YOUR GOAL: Everything from the line containing "- **Blocking plugin" down to the last line of the entries below must be transcribed exactly, and nothing else.

SOURCE INFORMATION:
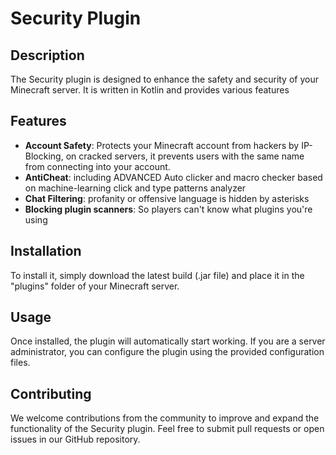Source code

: # Security Plugin

## Description
The Security plugin is designed to enhance the safety and security of your Minecraft server. It is written in Kotlin and provides various features

## Features
- **Account Safety**: Protects your Minecraft account from hackers by IP-Blocking, on cracked servers, it prevents users with the same name from connecting into your account.
- **AntiCheat**: including ADVANCED Auto clicker and macro checker based on machine-learning click and type patterns analyzer
- **Chat Filtering**: profanity or offensive language is hidden by asterisks
- **Blocking plugin scanners**: So players can't know what plugins you're using

## Installation
To install it, simply download the latest build (.jar file) and place it in the "plugins" folder of your Minecraft server.

## Usage
Once installed, the plugin will automatically start working. If you are a server administrator, you can configure the plugin using the provided configuration files.

## Contributing
We welcome contributions from the community to improve and expand the functionality of the Security plugin. Feel free to submit pull requests or open issues in our GitHub repository.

SOLUTION TO THE EXERCISE:
- **Blocking plugin scanners**: So players can't know what plugins you're using

## Installation
To install it, simply download the latest build (.jar file) and place it in the "plugins" folder of your Minecraft server.

## Usage
Once installed, the plugin will automatically start working. If you are a server administrator, you can configure the plugin using the provided configuration files.

## Contributing
We welcome contributions from the community to improve and expand the functionality of the Security plugin. Feel free to submit pull requests or open issues in our GitHub repository.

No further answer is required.